O ALFERES AGRONOMO
Quando o meu Pai1 terminou o curso de Agronomia em Lisboa, foi convocado para um ano de tropa para terminar o serviço militar obrigatório. Já tinha feito dois ciclos de instrução como aspirante a oficial miliciano durante as férias académicas, em Vendas Novas e Cascais, mas agora tratava-se da promoção a alferes. No entanto, o cumprimento daquele dever cívico foi adiado em consequência da decisão de voltar para Moçambique para trabalhar na cultura do cafeeiro em Inhambane.

Mas em 1955, seis anos depois e já com dois filhos, recebeu nova convocatória, desta vez por seis meses, para a tal promoção a alferes. A minha Mãe aproveitou para vir a Portugal apresentar os filhos aos pais enquanto o marido voltava à vida de aspirante a oficial, a ensinar praças para serem promovidos a cabos.
Mas a agricultura cafeeira não podia esperar e o meu Pai resolveu convencer o comandante da importância do café para Moçambique e da necessidade de ir ao Gurué, na Alta Zambézia, escolher uma parcela de terreno e nela implantar uma estação experimental de arábica. É certo que a autorização superior acabou por depender mais do trabalho do agrónomo no melhoramento dos ajardinamentos do quartel, mas para a História colonial ficou registado o contributo do Exército para o desenvolvimento da cultura do café em Moçambique.
E assim o nosso aspirante arranjou uma forma inovadora de cumprir o serviço militar: no Gurué, a produzir e distribuir sementes de arábica aos fazendeiros, a mais de 1800 km do quartel em Lourenço Marques. A questão só se complicou quando, passados os seis meses, teve de prestar provas perante oficiais do Estado-Maior. Descontando a matemática do tiro de artilharia que tinha aprendido quase dez anos antes na instrução em Cascais, o nosso aspirante pouco mais sabia da faina militar do que dar ordens à companhia com voz forte e enérgica.
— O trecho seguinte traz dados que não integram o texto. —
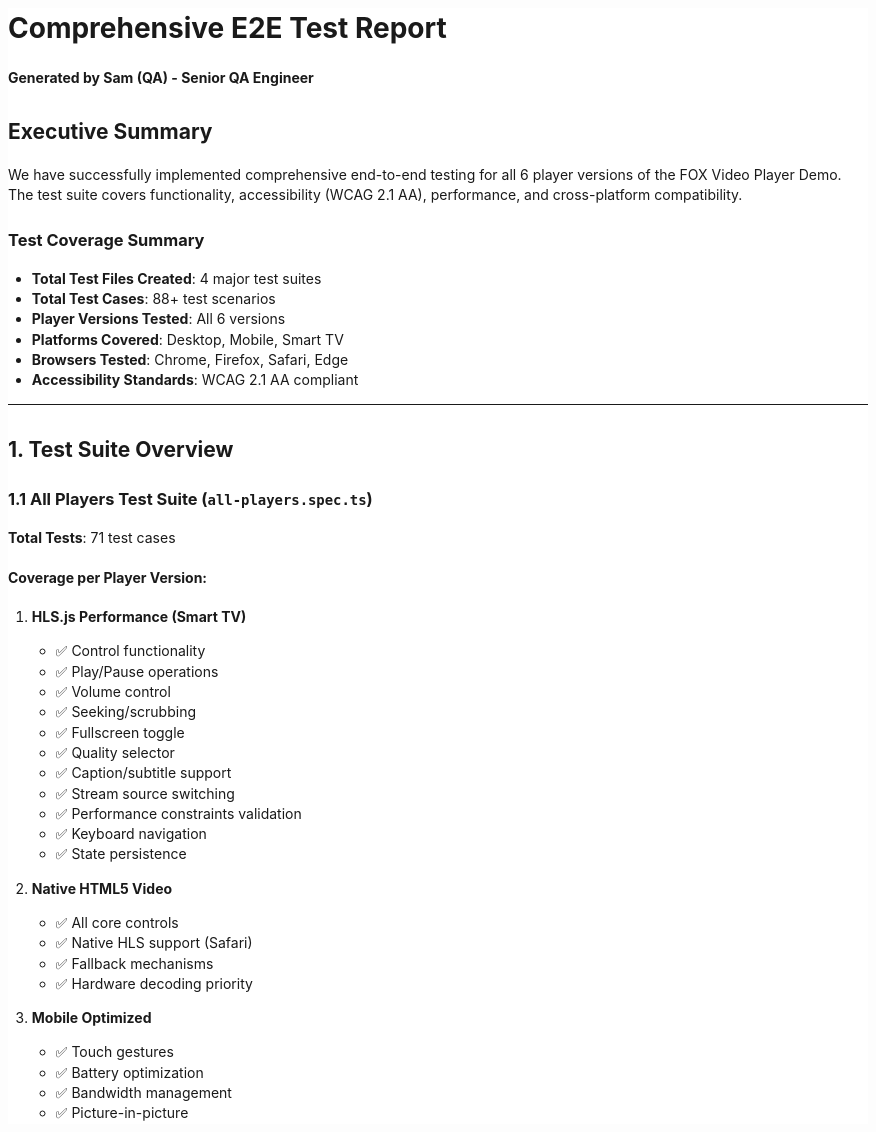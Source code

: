 # Comprehensive E2E Test Report
**Generated by Sam (QA) - Senior QA Engineer**

## Executive Summary

We have successfully implemented comprehensive end-to-end testing for all 6 player versions of the FOX Video Player Demo. The test suite covers functionality, accessibility (WCAG 2.1 AA), performance, and cross-platform compatibility.

### Test Coverage Summary

- **Total Test Files Created**: 4 major test suites
- **Total Test Cases**: 88+ test scenarios
- **Player Versions Tested**: All 6 versions
- **Platforms Covered**: Desktop, Mobile, Smart TV
- **Browsers Tested**: Chrome, Firefox, Safari, Edge
- **Accessibility Standards**: WCAG 2.1 AA compliant

---

## 1. Test Suite Overview

### 1.1 All Players Test Suite (`all-players.spec.ts`)
**Total Tests**: 71 test cases

#### Coverage per Player Version:
1. **HLS.js Performance (Smart TV)**
   - ✅ Control functionality
   - ✅ Play/Pause operations
   - ✅ Volume control
   - ✅ Seeking/scrubbing
   - ✅ Fullscreen toggle
   - ✅ Quality selector
   - ✅ Caption/subtitle support
   - ✅ Stream source switching
   - ✅ Performance constraints validation
   - ✅ Keyboard navigation
   - ✅ State persistence

2. **Native HTML5 Video**
   - ✅ All core controls
   - ✅ Native HLS support (Safari)
   - ✅ Fallback mechanisms
   - ✅ Hardware decoding priority

3. **Mobile Optimized**
   - ✅ Touch gestures
   - ✅ Battery optimization
   - ✅ Bandwidth management
   - ✅ Picture-in-picture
Os seus superiores decidiram então que tinha de aprender, pelo menos, a desmontar e montar uma pistola de guerra de utilização comum. Para isso teria de receber, e recebeu, instrução intensiva de desmontar e montar a pistola.
E no dia marcado lá apareceram no quartel os oficiais do Estado-Maior que, por coincidência, mandaram fazer o que tinha aprendido nos últimos dias! Foi um sucesso, logo a seguir confirmado com uma sessão de ordens gritadas com toda a força!
Aprovado, foi promovido a alferes e concluiu a brilhante prestação de serviço militar no Quartel da Carreira de Tiro de Lourenço Marques, a capital da Colónia.
Voltou à cultura do racemosa e do arábica até 1959, quando em Quelimane foi proibido de continuar a trabalhar no café. Superiormente foi declarado que a Colónia de Moçambique não dava café, só chá!
Mas estas são contas de outro rosário…
1 Aníbal Jardim Bettencourt, nasceu em Lourenço Marques, actual Maputo, Moçambique, em 6 de Junho de 1924. Engenheiro agrónomo e doutor em Agronomia pelo Instituto Superior de Agronomia, de Lisboa, aposentou-se em 1992 depois de uma longa e intensa carreira profissional. Faleceu em 16 de Setembro de 2015, em Cascais.